[sane-devel] Re: [PATCH] generate hal fdi file

David Zeuthen david at fubar.dk
Tue Mar 20 18:39:47 CET 2007


On Tue, 2007-03-20 at 13:03 -0400, m. allan noah wrote:
> > > > i would rather see a more general, non-linux specific method of
> > > > handling buttons. how about a daemon that runs, gets the sane device
> > > > list in the normal way, and then monitors each of the found devices
> > > > for button presses as regular sane options.
> >
> > That's essentially what I propose to do except that monitoring of each
> > scanner happens in a separate sub process (which you want to do anyway
> > since it's more robust) and it integrates into the standard device model
> > offered by HAL, e.g. D-Bus signals and so on.
> 
> ok, i am having trouble wrapping my mind around all these
> HAL/dbus/Gnome things, so forgivemy ignorance. 

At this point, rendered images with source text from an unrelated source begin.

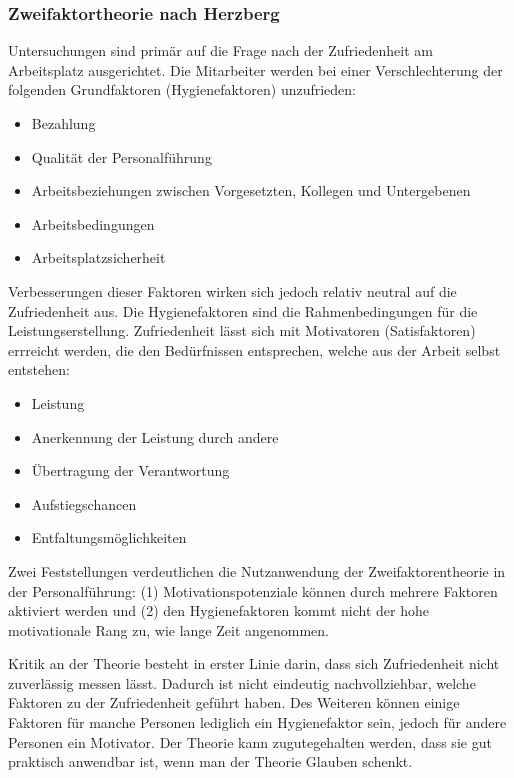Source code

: \subsubsection{Zweifaktortheorie nach Herzberg}

Untersuchungen sind primär auf die Frage nach der Zufriedenheit am Arbeitsplatz ausgerichtet. Die Mitarbeiter werden bei einer Verschlechterung der folgenden Grundfaktoren (Hygienefaktoren) unzufrieden:

\begin{itemize}
	\item Bezahlung
	\item Qualität der Personalführung
	\item Arbeitsbeziehungen zwischen Vorgesetzten, Kollegen und Untergebenen
	\item Arbeitsbedingungen
	\item Arbeitsplatzsicherheit
\end{itemize}

Verbesserungen dieser Faktoren wirken sich jedoch relativ neutral auf die Zufriedenheit aus. Die Hygienefaktoren sind die Rahmenbedingungen für die Leistungserstellung. Zufriedenheit lässt sich mit Motivatoren (Satisfaktoren) errreicht werden, die den Bedürfnissen entsprechen, welche aus der Arbeit selbst entstehen:

\begin{itemize}
	\item Leistung
	\item Anerkennung der Leistung durch andere
	\item Übertragung der Verantwortung
	\item Aufstiegschancen
	\item Entfaltungsmöglichkeiten
\end{itemize}

Zwei Feststellungen verdeutlichen die Nutzanwendung der Zweifaktorentheorie in der Personalführung: (1) Motivationspotenziale können durch mehrere Faktoren aktiviert werden und (2) den Hygienefaktoren kommt nicht der hohe motivationale Rang zu, wie lange Zeit angenommen.

Kritik an der Theorie besteht in erster Linie darin, dass sich Zufriedenheit nicht zuverlässig messen lässt. Dadurch ist nicht eindeutig nachvollziehbar, welche Faktoren zu der Zufriedenheit geführt haben. Des Weiteren können einige Faktoren für manche Personen lediglich ein Hygienefaktor sein, jedoch für andere Personen ein Motivator. Der Theorie kann zugutegehalten werden, dass sie gut praktisch anwendbar ist, wenn man der Theorie Glauben schenkt.

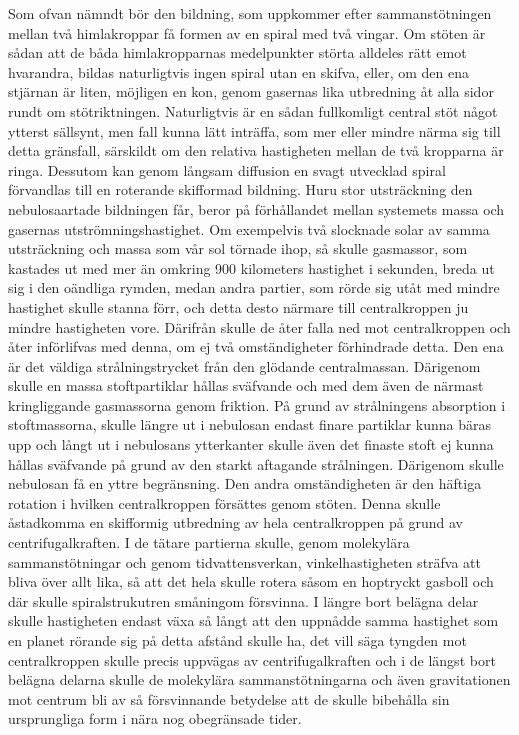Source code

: \documentclass[a4paper, 12pt, oneside, swedish]{article}
\begin{document}
Som ofvan nämndt bör den bildning, som uppkommer efter sammanstötningen mellan två himlakroppar få formen av en spiral med två vingar. Om stöten är sådan att de båda himlakropparnas medelpunkter störta alldeles rätt emot hvarandra, bildas naturligtvis ingen spiral utan en skifva, eller, om den ena stjärnan är liten, möjligen en kon, genom gasernas lika utbredning åt alla sidor rundt om stötriktningen. Naturligtvis är en sådan fullkomligt central stöt något ytterst sällsynt, men fall kunna lätt inträffa, som mer eller mindre närma sig till detta gränsfall, särskildt om den relativa hastigheten mellan de två kropparna är ringa. Dessutom kan genom långsam diffusion en svagt utvecklad spiral förvandlas till en roterande skifformad bildning. Huru stor utsträckning den nebulosaartade bildningen får, beror på förhållandet mellan systemets massa och gasernas utströmningshastighet. Om exempelvis två slocknade solar av samma utsträckning och massa som vår sol törnade ihop, så skulle gasmassor, som kastades ut med mer än omkring 900 kilometers hastighet i sekunden, breda ut sig i den oändliga rymden, medan andra partier, som rörde sig utåt med mindre hastighet skulle stanna förr, och detta desto närmare till centralkroppen ju mindre hastigheten vore. Därifrån skulle de åter falla ned mot centralkroppen och åter införlifvas med denna, om ej två omständigheter förhindrade detta. Den ena är det väldiga strålningstrycket från den glödande centralmassan. Därigenom skulle en massa stoftpartiklar hållas sväfvande och med dem även de närmast kringliggande gasmassorna genom friktion. På grund av strålningens absorption i stoftmassorna, skulle längre ut i nebulosan endast finare partiklar kunna bäras upp och långt ut i nebulosans ytterkanter skulle även det finaste stoft ej kunna hållas sväfvande på grund av den starkt aftagande strålningen. Därigenom skulle nebulosan få en yttre begränsning. Den andra omständigheten är den häftiga rotation i hvilken centralkroppen försättes genom stöten. Denna skulle åstadkomma en skifformig utbredning av hela centralkroppen på grund av centrifugalkraften. I de tätare partierna skulle, genom molekylära sammanstötningar och genom tidvattensverkan, vinkelhastigheten sträfva att bliva över allt lika, så att det hela skulle rotera såsom en hoptryckt gasboll och där skulle spiralstrukutren småningom försvinna. I längre bort belägna delar skulle hastigheten endast växa så långt att den uppnådde samma hastighet som en planet rörande sig på detta afstånd skulle ha, det vill säga tyngden mot centralkroppen skulle precis uppvägas av centrifugalkraften och i de längst bort belägna delarna skulle de molekylära sammanstötningarna och även gravitationen mot centrum bli av så försvinnande betydelse att de skulle bibehålla sin ursprungliga form i nära nog obegränsade tider.
\end{document}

Oh, that's fine - it _is_ pretty complicated unless you're an expert
with HAL and I don't blame you for not being :-)

> i have copied part of
> an older mail below:
> 
> ==========================
> 1. User attaches USB scanner [0]
>  2. kernel notices USB device
>  3. udev creates device nodes; sends event to HAL
>  4. HAL figures out (via the fdi file that is now in) that the USB
>    device is a scanner supported by SANE
>  5. HAL launches an add-on [1] to monitor button presses; this would
>    pretty much be like sanebuttonsd, only it would emit D-Bus events
>    via HAL when buttons are pressed
>  6. The desktop environment (e.g. GNOME, KDE and others) would be able
>    to catch this signal and launch an app for scanning that is using
>    libsane
>  7. App using libsane starts up and figures out what device to use. When
>    it finds a device it calls sane_open() as usual.
>  8. /usr/lib/libsane.so is patched so sane_open calls the D-Bus method
>    InhibitMonitoring() on the HAL addon just before it calls into the
>    backend. This makes the addon close the device so the back-end can
>    actually use it. I suppose this can be done in backends/dll.c?
>  9. sane_close() in /usr/lib/libsane.so calls AllowMonitoring() on the
>    HAL addon right after it returns from the backends sane_close().
>    This make the addon resume button monitoring. [2]
> 
> ==========================
> 
> i do not see why #5 and #6 are required. if HAL-started process can
> monitor buttons on the device, then why can it not handle the child
> process as well? think of all the places linux is used that dont have
> a GUI. what am i missing?

I'm not sure I understand your question... you need _some_ kinda of
process to monitor the device. My proposal is to launch that process by
HAL, that's #5. It's essentially just sanebuttonsd just reworked to work
as an HAL addon. The process in #6 would be a session-based daemons with
access to the X display - for GNOME this would be gnome-hardware-manager
(which is gnome-volume-manager just renamed).

The reason that #5 and #6 needs to be separate is that HAL is a
system-wide process and don't have access to the users display. In fact,
there may be zero (think server), one (think personal workstation,
laptop) or more users (think fast-user-switching, remote XDMCP sessions
and multi-seat) logged in at the same time. It also runs with privileges
that the admin might not want to grant to a user.

This is also nice as many distros are moving away to starting daemons
that are rarely used by an initscript. E.g. HAL will only launch the
addon if there is actually a scanner attached.

Hope this clarifies, otherwise just ask! Thanks.